У моего брата есть экземпляр «Белой гвардии», а также романа «Мастер и Маргарита». Но это я ему послала с верным человеком, который передал ему из рук в руки, и брат (как я ему написала) не может выпустить этого от себя. Чтобы не произошло что-нибудь похожее на Бориса Пастернака. Но если бы Вы могли к нему поехать как-нибудь и прочитать — Вам бы это доставило наслаждение. Умирая, он говорил мне только об этом романе, считая его своим лучшим произведением, в которое он вложил всего себя.


17 декабря 1961 г.

…Книгу о Мольере сдала, и редактор обещает, что в середине января она будет лежать у меня на столе.
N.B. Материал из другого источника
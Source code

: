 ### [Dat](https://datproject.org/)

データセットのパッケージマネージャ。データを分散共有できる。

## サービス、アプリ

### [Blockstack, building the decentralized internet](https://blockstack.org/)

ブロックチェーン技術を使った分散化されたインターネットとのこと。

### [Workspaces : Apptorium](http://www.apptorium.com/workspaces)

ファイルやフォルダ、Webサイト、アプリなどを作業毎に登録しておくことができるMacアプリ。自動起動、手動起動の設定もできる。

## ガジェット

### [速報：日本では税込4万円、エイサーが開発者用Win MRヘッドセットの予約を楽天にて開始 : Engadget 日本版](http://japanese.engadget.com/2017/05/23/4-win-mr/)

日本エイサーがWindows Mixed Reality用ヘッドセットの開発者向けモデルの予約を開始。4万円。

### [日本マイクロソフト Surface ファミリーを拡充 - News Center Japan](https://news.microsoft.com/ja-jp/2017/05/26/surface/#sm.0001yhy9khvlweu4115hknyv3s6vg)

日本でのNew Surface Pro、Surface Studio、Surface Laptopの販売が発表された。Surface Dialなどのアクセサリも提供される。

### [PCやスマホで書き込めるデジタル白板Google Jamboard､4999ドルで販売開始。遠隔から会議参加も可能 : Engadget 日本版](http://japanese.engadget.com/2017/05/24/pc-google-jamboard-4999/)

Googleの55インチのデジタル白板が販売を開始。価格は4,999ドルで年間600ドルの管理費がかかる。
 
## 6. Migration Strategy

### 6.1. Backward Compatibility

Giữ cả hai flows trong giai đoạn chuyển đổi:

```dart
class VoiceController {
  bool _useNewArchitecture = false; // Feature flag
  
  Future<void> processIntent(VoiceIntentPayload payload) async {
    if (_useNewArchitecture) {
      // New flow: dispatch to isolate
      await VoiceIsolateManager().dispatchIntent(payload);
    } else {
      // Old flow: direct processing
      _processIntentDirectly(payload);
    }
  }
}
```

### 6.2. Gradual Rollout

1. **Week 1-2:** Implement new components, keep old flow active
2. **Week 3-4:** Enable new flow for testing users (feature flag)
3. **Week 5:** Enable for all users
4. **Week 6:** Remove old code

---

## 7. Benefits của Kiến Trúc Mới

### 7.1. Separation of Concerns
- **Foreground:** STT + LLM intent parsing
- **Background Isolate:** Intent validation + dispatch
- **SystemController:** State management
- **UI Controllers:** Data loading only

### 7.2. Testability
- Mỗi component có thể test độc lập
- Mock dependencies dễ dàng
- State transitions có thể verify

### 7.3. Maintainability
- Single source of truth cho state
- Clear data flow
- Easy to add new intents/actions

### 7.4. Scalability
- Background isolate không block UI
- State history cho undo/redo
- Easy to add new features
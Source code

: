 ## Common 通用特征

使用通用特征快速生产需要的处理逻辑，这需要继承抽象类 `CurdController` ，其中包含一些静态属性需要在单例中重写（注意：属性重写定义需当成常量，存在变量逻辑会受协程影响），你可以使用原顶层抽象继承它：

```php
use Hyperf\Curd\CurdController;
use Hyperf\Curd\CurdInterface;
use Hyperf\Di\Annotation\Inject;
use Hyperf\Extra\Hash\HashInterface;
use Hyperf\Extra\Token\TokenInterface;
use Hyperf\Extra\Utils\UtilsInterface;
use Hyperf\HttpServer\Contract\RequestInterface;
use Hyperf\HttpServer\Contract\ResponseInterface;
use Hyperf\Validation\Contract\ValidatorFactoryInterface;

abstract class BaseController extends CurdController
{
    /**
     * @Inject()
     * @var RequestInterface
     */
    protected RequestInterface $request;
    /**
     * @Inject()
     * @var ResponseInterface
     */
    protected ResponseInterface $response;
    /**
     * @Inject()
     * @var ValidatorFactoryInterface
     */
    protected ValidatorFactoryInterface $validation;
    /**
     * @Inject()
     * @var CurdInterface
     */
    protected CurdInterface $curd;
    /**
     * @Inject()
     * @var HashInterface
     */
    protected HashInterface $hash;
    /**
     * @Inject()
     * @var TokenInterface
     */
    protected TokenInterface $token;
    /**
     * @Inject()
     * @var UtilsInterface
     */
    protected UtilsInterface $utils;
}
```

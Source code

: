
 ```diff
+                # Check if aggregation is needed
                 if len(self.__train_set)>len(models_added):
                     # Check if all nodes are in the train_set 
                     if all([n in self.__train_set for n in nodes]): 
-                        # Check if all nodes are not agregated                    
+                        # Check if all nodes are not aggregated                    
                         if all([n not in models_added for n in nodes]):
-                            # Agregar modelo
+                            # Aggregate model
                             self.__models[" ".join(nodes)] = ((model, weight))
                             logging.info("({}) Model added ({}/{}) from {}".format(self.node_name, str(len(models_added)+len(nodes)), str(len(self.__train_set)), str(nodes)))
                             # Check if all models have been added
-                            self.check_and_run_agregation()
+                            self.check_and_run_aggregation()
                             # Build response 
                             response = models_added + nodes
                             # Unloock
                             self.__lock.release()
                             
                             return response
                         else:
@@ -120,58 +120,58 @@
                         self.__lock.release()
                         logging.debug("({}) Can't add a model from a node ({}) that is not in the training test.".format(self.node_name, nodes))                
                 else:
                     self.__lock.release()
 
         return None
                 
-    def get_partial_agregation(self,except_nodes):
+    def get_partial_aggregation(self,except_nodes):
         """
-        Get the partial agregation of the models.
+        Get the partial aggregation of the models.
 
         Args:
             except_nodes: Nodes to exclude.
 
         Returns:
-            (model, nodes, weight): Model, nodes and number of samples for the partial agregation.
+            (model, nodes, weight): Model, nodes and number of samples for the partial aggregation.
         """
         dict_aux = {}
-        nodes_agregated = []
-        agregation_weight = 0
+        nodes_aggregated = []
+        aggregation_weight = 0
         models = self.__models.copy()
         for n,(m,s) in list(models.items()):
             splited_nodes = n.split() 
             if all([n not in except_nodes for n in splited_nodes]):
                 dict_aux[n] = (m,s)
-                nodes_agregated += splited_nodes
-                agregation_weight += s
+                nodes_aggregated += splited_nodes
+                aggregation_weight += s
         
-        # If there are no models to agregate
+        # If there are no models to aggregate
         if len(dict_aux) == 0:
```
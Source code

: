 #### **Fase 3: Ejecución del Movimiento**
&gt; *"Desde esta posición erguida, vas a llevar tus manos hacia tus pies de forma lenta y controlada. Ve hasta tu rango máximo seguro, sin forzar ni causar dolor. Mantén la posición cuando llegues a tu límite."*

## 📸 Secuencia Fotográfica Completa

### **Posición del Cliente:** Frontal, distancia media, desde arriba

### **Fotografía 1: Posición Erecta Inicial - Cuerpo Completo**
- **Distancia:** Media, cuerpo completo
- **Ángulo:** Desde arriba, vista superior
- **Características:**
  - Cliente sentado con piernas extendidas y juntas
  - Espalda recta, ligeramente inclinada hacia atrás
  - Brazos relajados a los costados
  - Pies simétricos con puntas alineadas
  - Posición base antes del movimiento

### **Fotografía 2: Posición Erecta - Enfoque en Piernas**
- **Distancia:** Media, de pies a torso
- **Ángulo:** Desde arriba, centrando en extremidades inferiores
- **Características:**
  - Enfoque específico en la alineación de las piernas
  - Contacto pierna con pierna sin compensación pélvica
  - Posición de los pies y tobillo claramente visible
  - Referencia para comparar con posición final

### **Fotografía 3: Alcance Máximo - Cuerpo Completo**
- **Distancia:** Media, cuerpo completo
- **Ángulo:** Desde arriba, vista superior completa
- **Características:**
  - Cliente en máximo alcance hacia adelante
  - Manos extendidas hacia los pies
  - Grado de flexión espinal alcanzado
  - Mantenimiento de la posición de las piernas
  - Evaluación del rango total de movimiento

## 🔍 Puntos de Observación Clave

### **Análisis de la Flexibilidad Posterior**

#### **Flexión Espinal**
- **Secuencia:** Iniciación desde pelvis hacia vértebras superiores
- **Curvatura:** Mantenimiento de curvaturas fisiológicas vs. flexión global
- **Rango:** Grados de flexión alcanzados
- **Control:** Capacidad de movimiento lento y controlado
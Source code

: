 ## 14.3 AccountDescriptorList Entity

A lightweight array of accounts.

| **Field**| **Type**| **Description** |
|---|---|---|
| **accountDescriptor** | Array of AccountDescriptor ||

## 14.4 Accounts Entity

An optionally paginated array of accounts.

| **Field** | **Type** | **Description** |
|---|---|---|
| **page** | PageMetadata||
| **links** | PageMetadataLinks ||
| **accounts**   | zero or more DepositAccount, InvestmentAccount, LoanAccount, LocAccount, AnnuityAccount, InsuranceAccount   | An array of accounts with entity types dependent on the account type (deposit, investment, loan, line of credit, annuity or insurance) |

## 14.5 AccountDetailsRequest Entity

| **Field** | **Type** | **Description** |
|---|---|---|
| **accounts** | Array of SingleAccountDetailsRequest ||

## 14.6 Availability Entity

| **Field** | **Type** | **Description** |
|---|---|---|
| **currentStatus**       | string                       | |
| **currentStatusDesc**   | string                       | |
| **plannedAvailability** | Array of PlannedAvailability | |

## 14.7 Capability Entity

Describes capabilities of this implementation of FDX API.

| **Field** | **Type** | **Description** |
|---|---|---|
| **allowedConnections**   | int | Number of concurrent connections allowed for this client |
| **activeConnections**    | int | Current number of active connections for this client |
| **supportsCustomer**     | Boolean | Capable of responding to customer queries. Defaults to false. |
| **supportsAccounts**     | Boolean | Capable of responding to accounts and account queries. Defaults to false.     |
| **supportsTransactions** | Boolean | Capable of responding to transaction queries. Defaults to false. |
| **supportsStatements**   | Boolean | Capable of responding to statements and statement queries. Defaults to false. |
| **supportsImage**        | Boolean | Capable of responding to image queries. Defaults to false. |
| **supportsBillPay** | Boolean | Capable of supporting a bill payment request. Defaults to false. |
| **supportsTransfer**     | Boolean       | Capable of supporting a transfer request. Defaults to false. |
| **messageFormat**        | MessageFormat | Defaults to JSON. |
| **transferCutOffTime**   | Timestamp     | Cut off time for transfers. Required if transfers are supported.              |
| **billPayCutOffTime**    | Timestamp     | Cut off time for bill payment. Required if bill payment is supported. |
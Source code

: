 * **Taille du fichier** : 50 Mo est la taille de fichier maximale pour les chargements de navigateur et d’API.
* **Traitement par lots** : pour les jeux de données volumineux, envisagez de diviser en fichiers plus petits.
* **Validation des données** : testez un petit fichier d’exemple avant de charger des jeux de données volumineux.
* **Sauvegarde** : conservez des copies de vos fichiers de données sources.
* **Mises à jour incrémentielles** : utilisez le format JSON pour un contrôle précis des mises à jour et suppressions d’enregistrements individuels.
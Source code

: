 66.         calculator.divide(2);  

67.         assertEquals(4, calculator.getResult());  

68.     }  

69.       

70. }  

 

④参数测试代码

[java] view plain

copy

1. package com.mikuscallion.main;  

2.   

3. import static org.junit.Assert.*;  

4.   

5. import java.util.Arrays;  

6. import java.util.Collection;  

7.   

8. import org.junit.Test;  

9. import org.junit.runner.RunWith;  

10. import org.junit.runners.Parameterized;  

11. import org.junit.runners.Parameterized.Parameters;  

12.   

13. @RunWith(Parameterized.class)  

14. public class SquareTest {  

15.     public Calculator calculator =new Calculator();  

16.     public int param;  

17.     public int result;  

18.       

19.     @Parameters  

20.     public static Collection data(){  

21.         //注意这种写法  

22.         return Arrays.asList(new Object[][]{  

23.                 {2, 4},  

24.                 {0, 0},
Тогда и Вам, конечно, вышлю сразу — это вещь поразительная. В ней — тьма знаний и таланта. Поданы эти все глубокие знания так легко, как может сделать только очень талантливый писатель.

История Мольера в жизни Миши такова: он считал Мольера лучшим драматургом мира, преклонялся, обожал его. В 1929 году он стал писать пьесу о Мольере, она называлась «Кабала святош» (было общество в то время, религиозное, преследовавшее на словах высоконравственные идеи, но на деле… Оно ненавидело Мольера и погубило его).

Пьесу сначала Репертуарный комитет запретил, но потом, под давлением Горького, высоко оценившего эту вещь, разрешение на постановку было дано. МХАТ взял эту пьесу, но, по разным, совершенно не относящимся к пьесе, обстоятельствам, мариновал ее: то репетиции шли очень интенсивно, то совсем прекращались. Время шло, прошло пять с лишним лет, — когда наконец состоялась премьера «Мольера». Спектакль, несмотря на то, что Миша не был доволен составом, прошел блестяще для публики: было шесть репетиций публичных и семь спектаклей. Каждый раз давали массу раз занавес — от 15–25 раз. И тем не менее после седьмого представления спектакль был снят. Это было 4 марта 1936 года — последний спектакль, а статья в газете — 9 марта 1936 года. Это было сделано врагами Миши в то страшное для многих время. Но вернемся к Мольеру. В 1932 году к Мише обратились с предложением написать биографию Мольера. Он, конечно, с радостью согласился. Мы стали с ним ходить в Ленинскую библиотеку, где он изучил все, что было возможно — все исследования о Мольере. Всех французов. И написал «Жизнь господина де Мольера». Книга лежала до сих пор, — повторяю — все это было время, когда Мишины недруги действовали вовсю. Сейчас, слава Богу, все изменилось — книга печатается, а пьеса «Мольер» («Кабала святош») выходит в сборнике его пьес.